* **Task instructions**: List each line of the data in which the string "greeting" appears.

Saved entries
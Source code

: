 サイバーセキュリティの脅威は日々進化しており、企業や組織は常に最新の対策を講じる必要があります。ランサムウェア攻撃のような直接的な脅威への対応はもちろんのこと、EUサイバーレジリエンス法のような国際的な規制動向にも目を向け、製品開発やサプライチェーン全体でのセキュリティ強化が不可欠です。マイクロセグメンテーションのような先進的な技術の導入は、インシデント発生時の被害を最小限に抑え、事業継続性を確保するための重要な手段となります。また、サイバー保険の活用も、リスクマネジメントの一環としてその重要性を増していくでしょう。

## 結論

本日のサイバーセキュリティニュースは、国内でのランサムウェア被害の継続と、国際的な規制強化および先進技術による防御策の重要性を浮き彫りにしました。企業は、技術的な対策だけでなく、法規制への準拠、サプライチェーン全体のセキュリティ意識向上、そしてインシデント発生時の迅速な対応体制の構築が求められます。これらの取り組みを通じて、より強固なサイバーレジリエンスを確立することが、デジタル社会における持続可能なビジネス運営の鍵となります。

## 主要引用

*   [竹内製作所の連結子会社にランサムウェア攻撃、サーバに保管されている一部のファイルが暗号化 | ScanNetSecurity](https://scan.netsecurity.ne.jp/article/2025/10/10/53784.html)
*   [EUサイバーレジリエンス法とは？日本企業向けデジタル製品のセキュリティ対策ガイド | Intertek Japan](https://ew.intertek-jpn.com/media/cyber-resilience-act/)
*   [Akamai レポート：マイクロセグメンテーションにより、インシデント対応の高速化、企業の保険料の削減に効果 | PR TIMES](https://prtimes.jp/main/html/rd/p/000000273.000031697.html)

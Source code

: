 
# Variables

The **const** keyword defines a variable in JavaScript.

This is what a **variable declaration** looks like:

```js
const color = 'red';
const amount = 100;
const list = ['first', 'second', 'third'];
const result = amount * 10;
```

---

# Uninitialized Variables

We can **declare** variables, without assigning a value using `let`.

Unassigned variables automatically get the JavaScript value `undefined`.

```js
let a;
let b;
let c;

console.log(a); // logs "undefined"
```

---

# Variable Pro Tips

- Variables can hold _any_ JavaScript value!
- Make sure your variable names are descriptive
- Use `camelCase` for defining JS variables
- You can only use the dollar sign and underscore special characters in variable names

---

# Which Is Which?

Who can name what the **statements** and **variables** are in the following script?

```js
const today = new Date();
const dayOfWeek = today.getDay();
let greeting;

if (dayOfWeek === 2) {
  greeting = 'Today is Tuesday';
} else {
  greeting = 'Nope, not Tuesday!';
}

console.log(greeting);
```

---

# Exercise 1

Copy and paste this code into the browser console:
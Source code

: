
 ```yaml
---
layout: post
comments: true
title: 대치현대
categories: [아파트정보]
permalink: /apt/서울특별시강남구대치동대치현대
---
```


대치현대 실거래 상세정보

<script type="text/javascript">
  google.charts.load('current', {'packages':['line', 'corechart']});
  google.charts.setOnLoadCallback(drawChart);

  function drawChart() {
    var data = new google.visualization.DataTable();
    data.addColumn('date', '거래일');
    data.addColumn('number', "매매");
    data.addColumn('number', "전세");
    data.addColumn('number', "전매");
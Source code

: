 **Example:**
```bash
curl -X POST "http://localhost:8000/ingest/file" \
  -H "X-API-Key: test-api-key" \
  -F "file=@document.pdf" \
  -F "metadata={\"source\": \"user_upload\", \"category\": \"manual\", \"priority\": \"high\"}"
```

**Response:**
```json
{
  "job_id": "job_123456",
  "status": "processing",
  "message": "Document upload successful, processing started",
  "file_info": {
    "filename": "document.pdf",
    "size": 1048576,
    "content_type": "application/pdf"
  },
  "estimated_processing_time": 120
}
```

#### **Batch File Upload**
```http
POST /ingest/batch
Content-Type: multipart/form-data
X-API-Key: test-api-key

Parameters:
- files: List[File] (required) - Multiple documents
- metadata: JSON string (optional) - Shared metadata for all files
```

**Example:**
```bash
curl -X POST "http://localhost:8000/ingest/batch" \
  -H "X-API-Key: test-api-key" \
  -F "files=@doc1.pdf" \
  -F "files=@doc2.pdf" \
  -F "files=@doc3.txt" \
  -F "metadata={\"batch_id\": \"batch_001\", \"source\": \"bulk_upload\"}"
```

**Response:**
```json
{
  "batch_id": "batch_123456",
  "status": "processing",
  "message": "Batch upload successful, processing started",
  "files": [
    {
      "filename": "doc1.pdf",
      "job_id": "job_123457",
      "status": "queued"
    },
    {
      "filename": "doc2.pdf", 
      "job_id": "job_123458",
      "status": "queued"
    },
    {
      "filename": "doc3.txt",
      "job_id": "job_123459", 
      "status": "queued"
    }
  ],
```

* **Task answer**:
let greeting;
  greeting = 'Today is Tuesday';
  greeting = 'Nope, not Tuesday!';
console.log(greeting);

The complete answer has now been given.